The patient capital argument begins with the observation that most great technology platforms experienced sustained periods of disappointing adoption before achieving the scale that made them transformative. Amazon lost money for years before becoming indispensable. Netflix was dismissed as a niche product before becoming dominant. The argument is that the metaverse needed more time, not less, and that the decision to exit now may prove premature.
The counter-argument is that the metaverse showed none of the leading indicators of eventual success that the patient capital argument requires. Amazon was growing users and transactions throughout its loss-making years; it was building a business that was not yet profitable.
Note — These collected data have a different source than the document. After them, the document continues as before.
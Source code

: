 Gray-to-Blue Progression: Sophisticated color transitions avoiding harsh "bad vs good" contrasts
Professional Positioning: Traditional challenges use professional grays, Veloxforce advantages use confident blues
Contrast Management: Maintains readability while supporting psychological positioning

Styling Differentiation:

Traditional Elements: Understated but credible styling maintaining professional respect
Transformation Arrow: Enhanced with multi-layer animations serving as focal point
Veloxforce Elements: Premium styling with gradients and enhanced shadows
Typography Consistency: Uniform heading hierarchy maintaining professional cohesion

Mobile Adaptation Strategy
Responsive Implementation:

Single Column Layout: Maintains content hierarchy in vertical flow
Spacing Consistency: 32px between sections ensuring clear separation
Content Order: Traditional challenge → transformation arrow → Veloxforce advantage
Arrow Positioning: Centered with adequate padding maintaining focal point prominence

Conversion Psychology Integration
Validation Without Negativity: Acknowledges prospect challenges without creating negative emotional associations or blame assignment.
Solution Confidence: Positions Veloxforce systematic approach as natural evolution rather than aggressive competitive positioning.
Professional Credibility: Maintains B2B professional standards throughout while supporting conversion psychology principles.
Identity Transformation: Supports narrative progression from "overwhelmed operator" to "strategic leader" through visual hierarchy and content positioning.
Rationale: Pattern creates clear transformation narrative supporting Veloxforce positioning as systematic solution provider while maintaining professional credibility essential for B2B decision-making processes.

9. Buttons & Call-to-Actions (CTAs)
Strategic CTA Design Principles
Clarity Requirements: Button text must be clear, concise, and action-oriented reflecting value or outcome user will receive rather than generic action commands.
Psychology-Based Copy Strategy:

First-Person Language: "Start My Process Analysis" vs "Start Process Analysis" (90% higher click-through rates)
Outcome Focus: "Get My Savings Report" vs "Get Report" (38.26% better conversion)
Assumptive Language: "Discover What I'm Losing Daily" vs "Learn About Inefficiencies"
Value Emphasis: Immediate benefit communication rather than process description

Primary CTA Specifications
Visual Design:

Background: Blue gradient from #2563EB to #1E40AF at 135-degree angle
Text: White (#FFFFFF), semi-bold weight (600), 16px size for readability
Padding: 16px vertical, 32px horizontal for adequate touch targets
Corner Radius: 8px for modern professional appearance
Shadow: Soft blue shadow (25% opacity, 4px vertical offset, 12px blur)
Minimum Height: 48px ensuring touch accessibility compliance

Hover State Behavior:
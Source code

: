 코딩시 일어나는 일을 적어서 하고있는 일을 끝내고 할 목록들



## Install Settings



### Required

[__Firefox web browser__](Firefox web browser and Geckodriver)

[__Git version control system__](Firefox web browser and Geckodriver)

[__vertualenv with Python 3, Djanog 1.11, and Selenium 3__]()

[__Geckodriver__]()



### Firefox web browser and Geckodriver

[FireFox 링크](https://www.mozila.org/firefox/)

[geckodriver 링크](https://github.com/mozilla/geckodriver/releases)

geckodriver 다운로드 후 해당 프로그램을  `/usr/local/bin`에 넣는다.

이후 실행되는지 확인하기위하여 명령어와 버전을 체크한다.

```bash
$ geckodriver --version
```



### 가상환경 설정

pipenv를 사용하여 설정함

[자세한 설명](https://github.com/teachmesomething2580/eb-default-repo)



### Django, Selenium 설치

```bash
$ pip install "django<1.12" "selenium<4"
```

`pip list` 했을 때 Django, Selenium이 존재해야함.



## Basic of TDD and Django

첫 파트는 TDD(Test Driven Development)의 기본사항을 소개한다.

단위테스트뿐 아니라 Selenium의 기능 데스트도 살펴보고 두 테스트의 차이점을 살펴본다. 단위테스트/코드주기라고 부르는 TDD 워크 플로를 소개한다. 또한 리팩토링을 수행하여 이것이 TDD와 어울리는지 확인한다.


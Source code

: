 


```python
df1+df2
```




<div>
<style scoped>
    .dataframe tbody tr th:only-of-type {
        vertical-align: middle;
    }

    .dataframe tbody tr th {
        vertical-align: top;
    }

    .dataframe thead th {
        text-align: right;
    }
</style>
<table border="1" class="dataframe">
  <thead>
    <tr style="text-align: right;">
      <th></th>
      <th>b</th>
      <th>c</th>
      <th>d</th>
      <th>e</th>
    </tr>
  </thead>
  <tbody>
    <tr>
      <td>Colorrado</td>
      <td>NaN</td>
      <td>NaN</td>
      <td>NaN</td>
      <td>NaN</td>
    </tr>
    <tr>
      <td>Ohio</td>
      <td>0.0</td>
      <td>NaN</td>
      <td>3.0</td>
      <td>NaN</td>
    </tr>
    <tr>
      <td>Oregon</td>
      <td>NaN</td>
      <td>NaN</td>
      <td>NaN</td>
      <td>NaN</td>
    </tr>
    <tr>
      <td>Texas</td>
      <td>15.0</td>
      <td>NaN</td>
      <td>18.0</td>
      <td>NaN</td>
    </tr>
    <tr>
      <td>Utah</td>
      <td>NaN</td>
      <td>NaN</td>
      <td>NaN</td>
Horizon Worlds was not growing users; it was sustaining a small community that showed no signs of expansion. The absence of growth indicators distinguishes a patient bet from a failed one.
Reality Labs’ close to $80 billion in losses over four years represent patient capital that produced neither commercial returns nor the user growth trajectory that would have justified continued patience. Layoffs of more than 1,000 employees and the formal AI pivot acknowledged that the patient capital had outlived its justification. The AI investments now beginning may benefit from more explicitly defined milestones that distinguish patient capital from sunk cost.
The metaverse is not the best argument for or against patient capital in technology. It is the best argument for rigorous milestone setting that distinguishes persistence from stubbornness — for maintaining investment through early-stage difficulties while establishing clear criteria for recognizing when those difficulties are not the early stage of eventual success but the entire story.